╭──

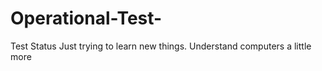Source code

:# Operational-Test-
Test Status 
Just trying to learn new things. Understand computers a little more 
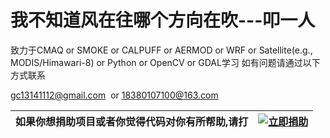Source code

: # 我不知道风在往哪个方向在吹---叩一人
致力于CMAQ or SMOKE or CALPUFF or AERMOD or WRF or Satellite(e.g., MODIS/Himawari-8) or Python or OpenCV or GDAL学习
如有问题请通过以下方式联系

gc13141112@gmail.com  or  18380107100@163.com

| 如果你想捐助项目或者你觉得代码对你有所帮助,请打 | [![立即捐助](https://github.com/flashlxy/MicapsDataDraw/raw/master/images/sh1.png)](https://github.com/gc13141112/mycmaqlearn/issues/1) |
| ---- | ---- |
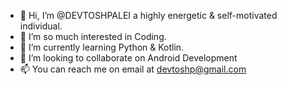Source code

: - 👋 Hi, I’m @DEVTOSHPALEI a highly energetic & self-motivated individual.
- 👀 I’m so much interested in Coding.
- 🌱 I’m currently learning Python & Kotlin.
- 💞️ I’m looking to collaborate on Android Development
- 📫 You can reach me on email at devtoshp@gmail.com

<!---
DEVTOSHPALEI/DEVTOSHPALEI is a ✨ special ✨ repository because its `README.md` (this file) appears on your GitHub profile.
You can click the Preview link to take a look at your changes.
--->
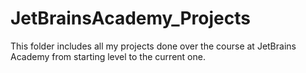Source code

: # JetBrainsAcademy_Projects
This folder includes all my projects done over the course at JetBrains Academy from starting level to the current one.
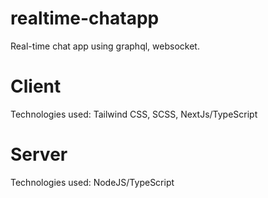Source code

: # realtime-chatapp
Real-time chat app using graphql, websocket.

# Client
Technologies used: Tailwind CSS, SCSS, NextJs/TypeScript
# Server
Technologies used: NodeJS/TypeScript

╰──

**Required work**. Once you have found every line in the listing that holds the string "used", copy each of them.

**Output of the exercise**.
Technologies used: Tailwind CSS, SCSS, NextJs/TypeScript
Technologies used: NodeJS/TypeScript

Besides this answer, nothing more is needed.